What Is a Selenium Proxy?
A proxy acts as an intermediary between a client and a server. Through it, the client makes requests to other servers anonymously and securely and avoids geographical restrictions.
Headless browsers can be configured to use proxy servers like HTTP clients. A proxy helps protect your IP address and avoid blocks when scraping protected websites, like Amazon, with Selenium.
Proxy-powered Selenium is particularly useful for browser automation activities such as testing and web scraping. Keep reading to learn how to set up a proxy in Selenium for web scraping!
How to Set Up a Proxy in Selenium
In this section, you'll learn how to set up a Selenium proxy using Python. We'll use Chrome, as it's the most popular browser for automation.
If you prefer using another programming language, check out the following tutorials:
- How to Set a Proxy in Selenium With NodeJS
- How to Set a Proxy in Selenium Java
- How to Set a Proxy in Selenium PHP
- How to Set a Proxy in Selenium C#
Let's start by setting up a basic Python script to control Chrome with Selenium.

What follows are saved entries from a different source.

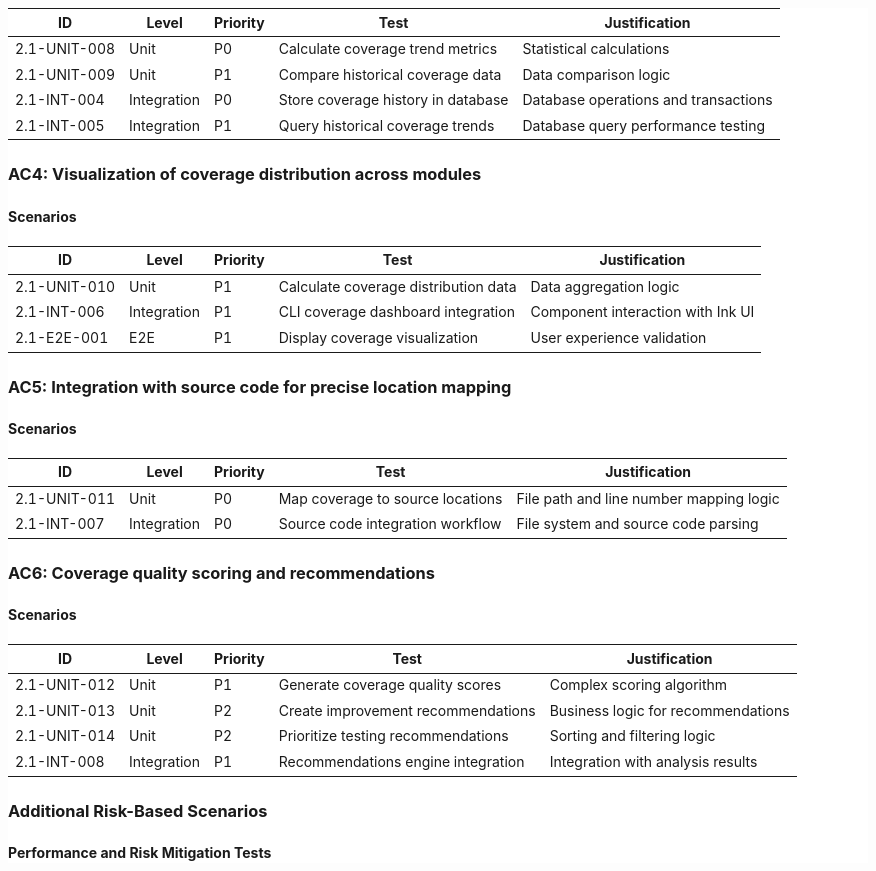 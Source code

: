 | ID           | Level       | Priority | Test                                 | Justification                                  |
| ------------ | ----------- | -------- | ------------------------------------ | ---------------------------------------------- |
| 2.1-UNIT-008 | Unit        | P0       | Calculate coverage trend metrics     | Statistical calculations                       |
| 2.1-UNIT-009 | Unit        | P1       | Compare historical coverage data     | Data comparison logic                          |
| 2.1-INT-004  | Integration | P0       | Store coverage history in database   | Database operations and transactions           |
| 2.1-INT-005  | Integration | P1       | Query historical coverage trends     | Database query performance testing            |

### AC4: Visualization of coverage distribution across modules

#### Scenarios

| ID           | Level       | Priority | Test                                 | Justification                                  |
| ------------ | ----------- | -------- | ------------------------------------ | ---------------------------------------------- |
| 2.1-UNIT-010 | Unit        | P1       | Calculate coverage distribution data | Data aggregation logic                         |
| 2.1-INT-006  | Integration | P1       | CLI coverage dashboard integration   | Component interaction with Ink UI             |
| 2.1-E2E-001  | E2E         | P1       | Display coverage visualization       | User experience validation                    |

### AC5: Integration with source code for precise location mapping

#### Scenarios

| ID           | Level       | Priority | Test                                 | Justification                                  |
| ------------ | ----------- | -------- | ------------------------------------ | ---------------------------------------------- |
| 2.1-UNIT-011 | Unit        | P0       | Map coverage to source locations     | File path and line number mapping logic       |
| 2.1-INT-007  | Integration | P0       | Source code integration workflow     | File system and source code parsing           |

### AC6: Coverage quality scoring and recommendations

#### Scenarios

| ID           | Level       | Priority | Test                                 | Justification                                  |
| ------------ | ----------- | -------- | ------------------------------------ | ---------------------------------------------- |
| 2.1-UNIT-012 | Unit        | P1       | Generate coverage quality scores     | Complex scoring algorithm                     |
| 2.1-UNIT-013 | Unit        | P2       | Create improvement recommendations   | Business logic for recommendations            |
| 2.1-UNIT-014 | Unit        | P2       | Prioritize testing recommendations   | Sorting and filtering logic                  |
| 2.1-INT-008  | Integration | P1       | Recommendations engine integration   | Integration with analysis results             |

### Additional Risk-Based Scenarios

#### Performance and Risk Mitigation Tests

The snippet below initializes a headless Chrome driver and visits httpbin, a webpage that returns the IP address of the client making the request. Finally, the script prints the response HTML.
# pip install selenium webdriver-manager
from selenium import webdriver
from selenium.webdriver.chrome.service import Service
from webdriver_manager.chrome import ChromeDriverManager
from selenium.webdriver.chrome.options import Options
# set Chrome options to run in headless mode
options = Options()
options.add_argument("--headless=new")
# initialize Chrome driver
driver = webdriver.Chrome(
service=Service(ChromeDriverManager().install()),
options=options
)
# navigate to the target webpage
driver.get("https://httpbin.io/ip")
# print the HTML of the target webpage
print(driver.page_source)
# release the resources and close the browser
driver.quit()
The code will print the following HTML:
<html><head><meta name="color-scheme" content="light dark"><meta charset="utf-8"></head><body><pre>{
"origin": "50.217.226.40:80"
}
</pre><div class="json-formatter-container"></div></body></html>
Note: If you haven't upgraded to Selenium 4 yet, do it, since WebDriver comes built-in with the latest versions. You can verify your current version using pip show selenium
and upgrade to the newest version with pip install --upgrade selenium
.
Awesome! You're now ready to set up your Selenium proxy in Python using the Chrome driver.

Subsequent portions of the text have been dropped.